Arrivé en bas, je croise une trentaine de collégiens qui s’apprêtent à prendre le bateau-navette pour rentrer chez eux. Depuis le blocage de la route, ils doivent dormir à Bourg-d’Oisans pendant la semaine, soit à l’internat, soit chez d’autres familles. Comme eux aussi semblent inaptes à la marche, un fourgon descend leurs sacs à dos jusqu’à l’embarcadère : il ne faudrait pas qu’ils fassent une activité physique en dehors des heures réservées. Ils sont prioritaires pour la traversée du lac, tout comme la vingtaine de lycéens (scolarisés à Vizille) qui arrivent juste derrière. Au rythme des rotations de bateau, cela risque de prendre un moment de faire traverser ce jeune monde. Les travailleurs qui arrivent sont donc partis pour attendre au moins une heure et demi, j’aimerais leur dire qu’ils feraient mieux d’aller prendre le chemin. Mais qui suis-je, moi qui habite à 80 mètres de mon lieu de travail et qui n’ai pas une journée de travail dans les pattes, pour donner ce genre de conseils ? Oh et puis tant pis, car comme Henri Beyle, « je ne prétends pas dire ce que sont les choses, je raconte la sensation qu’elles me firent ».
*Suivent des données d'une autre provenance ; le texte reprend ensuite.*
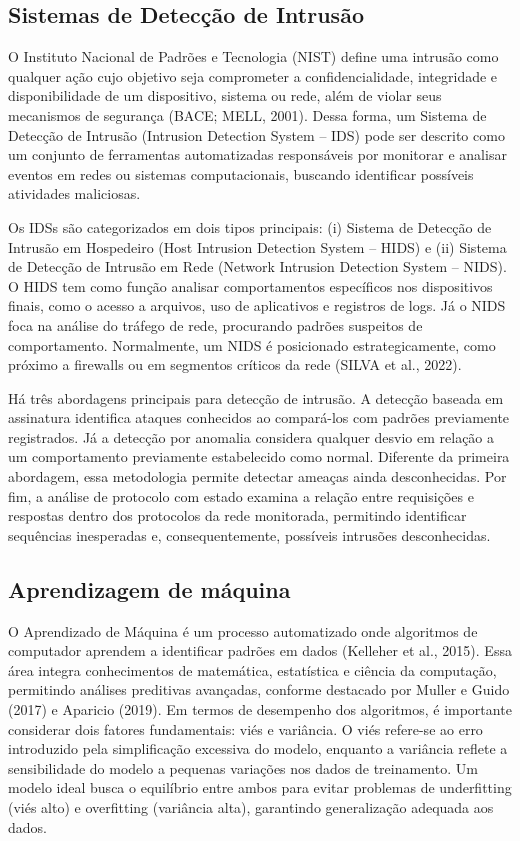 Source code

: \documentclass[conference]{IEEEtran}
\begin{document}
\subsection {Sistemas de Detecção de Intrusão}

    O Instituto Nacional de Padrões e Tecnologia (NIST) define uma intrusão como qualquer ação cujo objetivo seja comprometer a confidencialidade, integridade e disponibilidade de um dispositivo, sistema ou rede, além de violar seus mecanismos de segurança (BACE; MELL, 2001). Dessa forma, um Sistema de Detecção de Intrusão (Intrusion Detection System – IDS) pode ser descrito como um conjunto de ferramentas automatizadas responsáveis por monitorar e analisar eventos em redes ou sistemas computacionais, buscando identificar possíveis atividades maliciosas.
    
    Os IDSs são categorizados em dois tipos principais: (i) Sistema de Detecção de Intrusão em Hospedeiro (Host Intrusion Detection System – HIDS) e (ii) Sistema de Detecção de Intrusão em Rede (Network Intrusion Detection System – NIDS). O HIDS tem como função analisar comportamentos específicos nos dispositivos finais, como o acesso a arquivos, uso de aplicativos e registros de logs. Já o NIDS foca na análise do tráfego de rede, procurando padrões suspeitos de comportamento. Normalmente, um NIDS é posicionado estrategicamente, como próximo a firewalls ou em segmentos críticos da rede (SILVA et al., 2022).
    
    Há três abordagens principais para detecção de intrusão. A detecção baseada em assinatura identifica ataques conhecidos ao compará-los com padrões previamente registrados. Já a detecção por anomalia considera qualquer desvio em relação a um comportamento previamente estabelecido como normal. Diferente da primeira abordagem, essa metodologia permite detectar ameaças ainda desconhecidas. Por fim, a análise de protocolo com estado examina a relação entre requisições e respostas dentro dos protocolos da rede monitorada, permitindo identificar sequências inesperadas e, consequentemente, possíveis intrusões desconhecidas.


\subsection{Aprendizagem de máquina}

    O Aprendizado de Máquina é um processo automatizado onde algoritmos de computador aprendem a identificar padrões em dados (Kelleher et al., 2015). Essa área integra conhecimentos de matemática, estatística e ciência da computação, permitindo análises preditivas avançadas, conforme destacado por Muller e Guido (2017) e Aparicio (2019). Em termos de desempenho dos algoritmos, é importante considerar dois fatores fundamentais: viés e variância. O viés refere-se ao erro introduzido pela simplificação excessiva do modelo, enquanto a variância reflete a sensibilidade do modelo a pequenas variações nos dados de treinamento. Um modelo ideal busca o equilíbrio entre ambos para evitar problemas de underfitting (viés alto) e overfitting (variância alta), garantindo generalização adequada aos dados.
\end{document}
La nuit tombant dans deux heures, je me remets en selle pour Grenoble. Le gros vent de face de la plaine de Bourg-d’Oisans et la fatigue accumulée m’obligent à finir à la nuit tombée [7] . Heureusement, je n’ai pas le genre d’impératifs que devait gérer Henri Beyle il y a deux siècles « J’entendais de loin, et mon postillon aussi, la cloche de la grande église de Grenoble, qui sonne à dix heures et annonce la fermeture des portes ; ils appellent cela le saint. Le postillon, sans me rien dire et d’un air sournois, poussait ses chevaux le plus qu’il pouvait ». [8]
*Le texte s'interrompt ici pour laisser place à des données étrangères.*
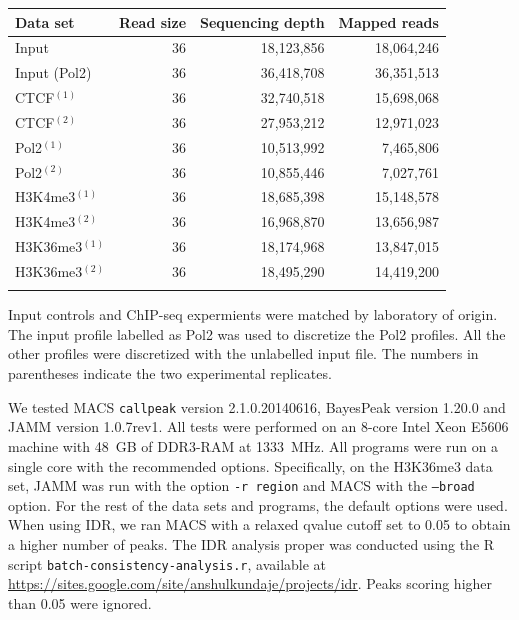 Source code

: \documentclass{bioinfo}
\begin{document}
\begin{methods}
\begin{table}[!tbp]
{\begin{tabular}{lrrr}
        \toprule
        \textbf{Data set} & \textbf{Read size} &
        \textbf{Sequencing depth} & \textbf{Mapped reads} \\
        \midrule
        Input            & 36 & 18,123,856 & 18,064,246 \\
        Input (Pol2)     & 36 & 36,418,708 & 36,351,513 \\
        CTCF$^{(1)}$     & 36 & 32,740,518 & 15,698,068 \\
        CTCF$^{(2)}$     & 36 & 27,953,212 & 12,971,023 \\
        Pol2$^{(1)}$     & 36 & 10,513,992 &  7,465,806 \\
        Pol2$^{(2)}$     & 36 & 10,855,446 &  7,027,761 \\
        H3K4me3$^{(1)}$  & 36 & 18,685,398 & 15,148,578 \\
        H3K4me3$^{(2)}$  & 36 & 16,968,870 & 13,656,987 \\
        H3K36me3$^{(1)}$ & 36 & 18,174,968 & 13,847,015 \\
        H3K36me3$^{(2)}$ & 36 & 18,495,290 & 14,419,200 \\
        \botrule
\end{tabular}}{Input controls and ChIP-seq expermients were matched
by laboratory of origin. The input profile labelled as Pol2 was used to
discretize the Pol2 profiles. All the other profiles were discretized
with the unlabelled input file.
The numbers in parentheses indicate the two experimental replicates.}
\end{table}

We tested MACS \texttt{callpeak} version 2.1.0.20140616, BayesPeak
version 1.20.0 and JAMM version 1.0.7rev1. All tests were performed on
an 8-core Intel Xeon E5606 machine with 48~GB of DDR3-RAM at 1333~MHz.
All programs were run on a single core with the recommended options.
Specifically, on the H3K36me3 data set, JAMM was run with the option
\texttt{-r region} and MACS with the \texttt{--broad} option. For the rest of
the data sets and programs, the default options were used.
When using IDR, we ran MACS with a relaxed qvalue cutoff set to 0.05
to obtain a higher number of peaks. The IDR analysis proper was conducted
using the R script \texttt{batch-consistency-analysis.r}, available at
\href{https://sites.google.com/site/anshulkundaje/projects/idr}{https://sites.google.com/site/anshulkundaje/projects/idr}.
Peaks scoring higher than 0.05 were ignored.


\end{methods}
\end{document}
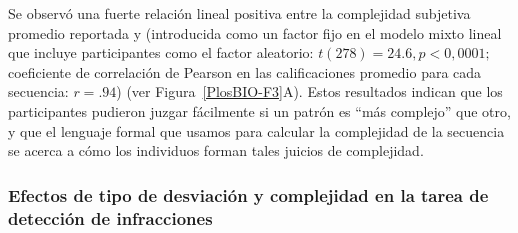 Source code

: Se observó una fuerte relación lineal positiva entre la complejidad subjetiva promedio reportada y \mdlbin (introducida como un factor fijo en el modelo mixto lineal que incluye participantes como el factor aleatorio: $t (278) = 24.6, p < 0,0001;$ coeficiente de correlación de Pearson en las calificaciones promedio para cada secuencia: $r = .94$) (ver Figura~\ref{PlosBIO-F3}A). Estos resultados indican que los participantes pudieron juzgar fácilmente si un patrón es ``más complejo'' que otro, y que el lenguaje formal que usamos para calcular la complejidad de la secuencia se acerca a cómo los individuos forman tales juicios de complejidad.

\subsubsection*{Efectos de tipo de desviación y complejidad en la tarea de detección de infracciones}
Trois semaines plus tard, une manifestation est organisée à Grenoble pour « la sauvegarde économique et humaine de nos vallées ». Environ trois cents habitants de la Grave, Villar d’Arène, le Freney, Besse ou Mizoën (communes situées juste avant le tunnel) manifestent avec des slogans du style « Le tunnel : bordel ; le pont : solution », « ça chambon la révolte », « des sous pas des cailloux », « prenez-nous pas pour des chambons », « on nous mène en bateau ». Une pancarte m’interpelle particulièrement : « Et ma liberté de circulation ? Toute personne qui réside dans un pays a le droit de circuler. Article 13 de la déclaration universelle des droits de l’homme. » Pour le porteur de la pancarte, le blocage d’une route est contraire à la déclaration des droits de l’homme. Comme si la liberté de circulation signifiait « liberté de circulation automobile ».
Je reste un peu dubitatif face à ces mots d’ordre, même si ces vingt-quatre heures à la Grave ont été charmantes. Ma façon à moi de les aider ne sera pas de râler devant l’incurie de l’État, mais de conseiller aux lecteurs du Postillon ayant les moyens de prendre l’air d’aller faire un tour là-haut tant que la route est fermée : à vélo, à pied, en autostop ou en diligence, peu importe.